**Exercise:**
All entries are to be given again verbatim.

**Source records:**
____________________

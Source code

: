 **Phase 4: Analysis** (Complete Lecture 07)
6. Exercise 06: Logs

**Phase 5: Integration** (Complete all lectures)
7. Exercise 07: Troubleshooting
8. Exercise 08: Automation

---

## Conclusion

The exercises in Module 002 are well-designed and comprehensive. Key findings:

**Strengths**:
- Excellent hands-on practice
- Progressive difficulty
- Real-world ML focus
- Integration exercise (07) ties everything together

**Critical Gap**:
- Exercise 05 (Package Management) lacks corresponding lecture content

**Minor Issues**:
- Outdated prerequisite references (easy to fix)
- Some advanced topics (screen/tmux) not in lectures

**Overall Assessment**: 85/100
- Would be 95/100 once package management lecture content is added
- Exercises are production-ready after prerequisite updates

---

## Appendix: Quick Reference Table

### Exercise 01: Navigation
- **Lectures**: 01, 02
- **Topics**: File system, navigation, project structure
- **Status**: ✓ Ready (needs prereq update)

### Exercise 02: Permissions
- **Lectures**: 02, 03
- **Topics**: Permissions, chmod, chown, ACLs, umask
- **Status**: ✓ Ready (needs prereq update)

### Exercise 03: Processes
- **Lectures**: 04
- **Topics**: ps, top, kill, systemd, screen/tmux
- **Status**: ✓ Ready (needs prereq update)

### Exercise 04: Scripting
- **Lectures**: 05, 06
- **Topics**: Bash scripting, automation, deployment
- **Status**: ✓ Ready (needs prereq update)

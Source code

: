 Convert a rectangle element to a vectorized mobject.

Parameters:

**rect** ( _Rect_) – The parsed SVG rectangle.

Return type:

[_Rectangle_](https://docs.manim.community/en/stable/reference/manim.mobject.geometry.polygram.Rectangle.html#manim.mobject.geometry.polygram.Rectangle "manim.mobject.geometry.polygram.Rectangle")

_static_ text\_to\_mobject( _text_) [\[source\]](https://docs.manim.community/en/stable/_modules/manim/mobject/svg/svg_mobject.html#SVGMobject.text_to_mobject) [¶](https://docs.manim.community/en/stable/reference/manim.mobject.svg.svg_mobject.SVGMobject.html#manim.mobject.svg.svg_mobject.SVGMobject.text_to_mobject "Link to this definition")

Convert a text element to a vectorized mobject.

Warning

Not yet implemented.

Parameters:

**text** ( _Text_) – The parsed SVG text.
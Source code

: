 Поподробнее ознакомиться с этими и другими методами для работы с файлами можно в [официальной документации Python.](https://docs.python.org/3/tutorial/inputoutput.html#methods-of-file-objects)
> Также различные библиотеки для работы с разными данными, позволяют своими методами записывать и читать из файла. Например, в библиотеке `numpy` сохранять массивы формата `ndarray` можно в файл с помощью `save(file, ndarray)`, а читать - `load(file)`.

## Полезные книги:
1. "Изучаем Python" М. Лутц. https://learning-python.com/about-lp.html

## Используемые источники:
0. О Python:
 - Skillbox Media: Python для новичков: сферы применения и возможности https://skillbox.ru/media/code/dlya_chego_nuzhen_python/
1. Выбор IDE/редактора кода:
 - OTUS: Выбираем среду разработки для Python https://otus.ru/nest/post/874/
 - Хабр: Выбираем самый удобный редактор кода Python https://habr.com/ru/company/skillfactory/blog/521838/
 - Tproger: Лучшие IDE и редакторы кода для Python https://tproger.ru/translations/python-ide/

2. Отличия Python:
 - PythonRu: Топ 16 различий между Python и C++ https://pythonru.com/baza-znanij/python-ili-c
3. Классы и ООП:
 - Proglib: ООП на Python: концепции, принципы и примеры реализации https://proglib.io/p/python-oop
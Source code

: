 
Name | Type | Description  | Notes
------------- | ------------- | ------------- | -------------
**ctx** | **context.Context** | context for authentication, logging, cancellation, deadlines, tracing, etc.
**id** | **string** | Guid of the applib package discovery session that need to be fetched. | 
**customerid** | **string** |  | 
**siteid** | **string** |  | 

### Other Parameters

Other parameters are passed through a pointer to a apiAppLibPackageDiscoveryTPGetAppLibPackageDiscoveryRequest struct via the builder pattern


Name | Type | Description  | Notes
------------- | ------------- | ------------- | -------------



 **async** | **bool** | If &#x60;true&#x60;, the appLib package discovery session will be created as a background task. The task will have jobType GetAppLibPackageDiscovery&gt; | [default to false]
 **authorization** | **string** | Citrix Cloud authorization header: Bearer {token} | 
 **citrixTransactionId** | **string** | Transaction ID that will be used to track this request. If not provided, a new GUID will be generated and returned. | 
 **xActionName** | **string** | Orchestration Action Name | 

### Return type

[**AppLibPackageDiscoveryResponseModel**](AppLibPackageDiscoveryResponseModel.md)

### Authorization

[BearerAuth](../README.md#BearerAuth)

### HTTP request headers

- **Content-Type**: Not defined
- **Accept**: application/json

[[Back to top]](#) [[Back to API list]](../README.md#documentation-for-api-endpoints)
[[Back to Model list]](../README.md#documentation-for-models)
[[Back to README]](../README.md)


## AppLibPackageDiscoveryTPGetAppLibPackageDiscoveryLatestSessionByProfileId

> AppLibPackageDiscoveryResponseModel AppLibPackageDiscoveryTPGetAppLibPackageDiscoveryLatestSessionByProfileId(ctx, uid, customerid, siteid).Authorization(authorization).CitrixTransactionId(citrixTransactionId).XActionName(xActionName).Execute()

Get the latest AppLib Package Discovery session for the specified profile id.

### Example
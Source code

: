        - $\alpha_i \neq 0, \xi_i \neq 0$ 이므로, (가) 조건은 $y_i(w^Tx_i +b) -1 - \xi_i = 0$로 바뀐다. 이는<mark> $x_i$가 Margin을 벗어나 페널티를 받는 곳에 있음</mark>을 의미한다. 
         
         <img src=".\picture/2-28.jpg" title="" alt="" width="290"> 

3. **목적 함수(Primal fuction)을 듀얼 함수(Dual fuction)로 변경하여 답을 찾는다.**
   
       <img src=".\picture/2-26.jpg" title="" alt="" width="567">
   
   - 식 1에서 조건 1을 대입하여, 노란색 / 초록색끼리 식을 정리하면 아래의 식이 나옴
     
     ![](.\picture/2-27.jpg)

____________________

**Expected answer:**
Source code

: **Phase 4: Analysis** (Complete Lecture 07)
6. Exercise 06: Logs

**Phase 5: Integration** (Complete all lectures)
7. Exercise 07: Troubleshooting
8. Exercise 08: Automation

---

## Conclusion

The exercises in Module 002 are well-designed and comprehensive. Key findings:

**Strengths**:
- Excellent hands-on practice
- Progressive difficulty
- Real-world ML focus
- Integration exercise (07) ties everything together

**Critical Gap**:
- Exercise 05 (Package Management) lacks corresponding lecture content

**Minor Issues**:
- Outdated prerequisite references (easy to fix)
- Some advanced topics (screen/tmux) not in lectures

**Overall Assessment**: 85/100
- Would be 95/100 once package management lecture content is added
- Exercises are production-ready after prerequisite updates

---

## Appendix: Quick Reference Table

### Exercise 01: Navigation
- **Lectures**: 01, 02
- **Topics**: File system, navigation, project structure
- **Status**: ✓ Ready (needs prereq update)

### Exercise 02: Permissions
- **Lectures**: 02, 03
- **Topics**: Permissions, chmod, chown, ACLs, umask
- **Status**: ✓ Ready (needs prereq update)

### Exercise 03: Processes
- **Lectures**: 04
- **Topics**: ps, top, kill, systemd, screen/tmux
- **Status**: ✓ Ready (needs prereq update)

### Exercise 04: Scripting
- **Lectures**: 05, 06
- **Topics**: Bash scripting, automation, deployment
- **Status**: ✓ Ready (needs prereq update)

Source code

: Convert a rectangle element to a vectorized mobject.

Parameters:

**rect** ( _Rect_) – The parsed SVG rectangle.

Return type:

[_Rectangle_](https://docs.manim.community/en/stable/reference/manim.mobject.geometry.polygram.Rectangle.html#manim.mobject.geometry.polygram.Rectangle "manim.mobject.geometry.polygram.Rectangle")

_static_ text\_to\_mobject( _text_) [\[source\]](https://docs.manim.community/en/stable/_modules/manim/mobject/svg/svg_mobject.html#SVGMobject.text_to_mobject) [¶](https://docs.manim.community/en/stable/reference/manim.mobject.svg.svg_mobject.SVGMobject.html#manim.mobject.svg.svg_mobject.SVGMobject.text_to_mobject "Link to this definition")

Convert a text element to a vectorized mobject.

Warning

Not yet implemented.

Parameters:

**text** ( _Text_) – The parsed SVG text.
Source code

: Поподробнее ознакомиться с этими и другими методами для работы с файлами можно в [официальной документации Python.](https://docs.python.org/3/tutorial/inputoutput.html#methods-of-file-objects)
> Также различные библиотеки для работы с разными данными, позволяют своими методами записывать и читать из файла. Например, в библиотеке `numpy` сохранять массивы формата `ndarray` можно в файл с помощью `save(file, ndarray)`, а читать - `load(file)`.

## Полезные книги:
1. "Изучаем Python" М. Лутц. https://learning-python.com/about-lp.html

## Используемые источники:
0. О Python:
 - Skillbox Media: Python для новичков: сферы применения и возможности https://skillbox.ru/media/code/dlya_chego_nuzhen_python/
1. Выбор IDE/редактора кода:
 - OTUS: Выбираем среду разработки для Python https://otus.ru/nest/post/874/
 - Хабр: Выбираем самый удобный редактор кода Python https://habr.com/ru/company/skillfactory/blog/521838/
 - Tproger: Лучшие IDE и редакторы кода для Python https://tproger.ru/translations/python-ide/

2. Отличия Python:
 - PythonRu: Топ 16 различий между Python и C++ https://pythonru.com/baza-znanij/python-ili-c
3. Классы и ООП:
 - Proglib: ООП на Python: концепции, принципы и примеры реализации https://proglib.io/p/python-oop
Source code

: 
Name | Type | Description  | Notes
------------- | ------------- | ------------- | -------------
**ctx** | **context.Context** | context for authentication, logging, cancellation, deadlines, tracing, etc.
**id** | **string** | Guid of the applib package discovery session that need to be fetched. | 
**customerid** | **string** |  | 
**siteid** | **string** |  | 

### Other Parameters

Other parameters are passed through a pointer to a apiAppLibPackageDiscoveryTPGetAppLibPackageDiscoveryRequest struct via the builder pattern


Name | Type | Description  | Notes
------------- | ------------- | ------------- | -------------



 **async** | **bool** | If &#x60;true&#x60;, the appLib package discovery session will be created as a background task. The task will have jobType GetAppLibPackageDiscovery&gt; | [default to false]
 **authorization** | **string** | Citrix Cloud authorization header: Bearer {token} | 
 **citrixTransactionId** | **string** | Transaction ID that will be used to track this request. If not provided, a new GUID will be generated and returned. | 
 **xActionName** | **string** | Orchestration Action Name | 

### Return type

[**AppLibPackageDiscoveryResponseModel**](AppLibPackageDiscoveryResponseModel.md)

### Authorization

[BearerAuth](../README.md#BearerAuth)

### HTTP request headers

- **Content-Type**: Not defined
- **Accept**: application/json

[[Back to top]](#) [[Back to API list]](../README.md#documentation-for-api-endpoints)
[[Back to Model list]](../README.md#documentation-for-models)
[[Back to README]](../README.md)


## AppLibPackageDiscoveryTPGetAppLibPackageDiscoveryLatestSessionByProfileId

> AppLibPackageDiscoveryResponseModel AppLibPackageDiscoveryTPGetAppLibPackageDiscoveryLatestSessionByProfileId(ctx, uid, customerid, siteid).Authorization(authorization).CitrixTransactionId(citrixTransactionId).XActionName(xActionName).Execute()

Get the latest AppLib Package Discovery session for the specified profile id.

### Example
Source code

:        - $\alpha_i \neq 0, \xi_i \neq 0$ 이므로, (가) 조건은 $y_i(w^Tx_i +b) -1 - \xi_i = 0$로 바뀐다. 이는<mark> $x_i$가 Margin을 벗어나 페널티를 받는 곳에 있음</mark>을 의미한다. 
         
         <img src=".\picture/2-28.jpg" title="" alt="" width="290"> 

3. **목적 함수(Primal fuction)을 듀얼 함수(Dual fuction)로 변경하여 답을 찾는다.**
   
       <img src=".\picture/2-26.jpg" title="" alt="" width="567">
   
   - 식 1에서 조건 1을 대입하여, 노란색 / 초록색끼리 식을 정리하면 아래의 식이 나옴
     
     ![](.\picture/2-27.jpg)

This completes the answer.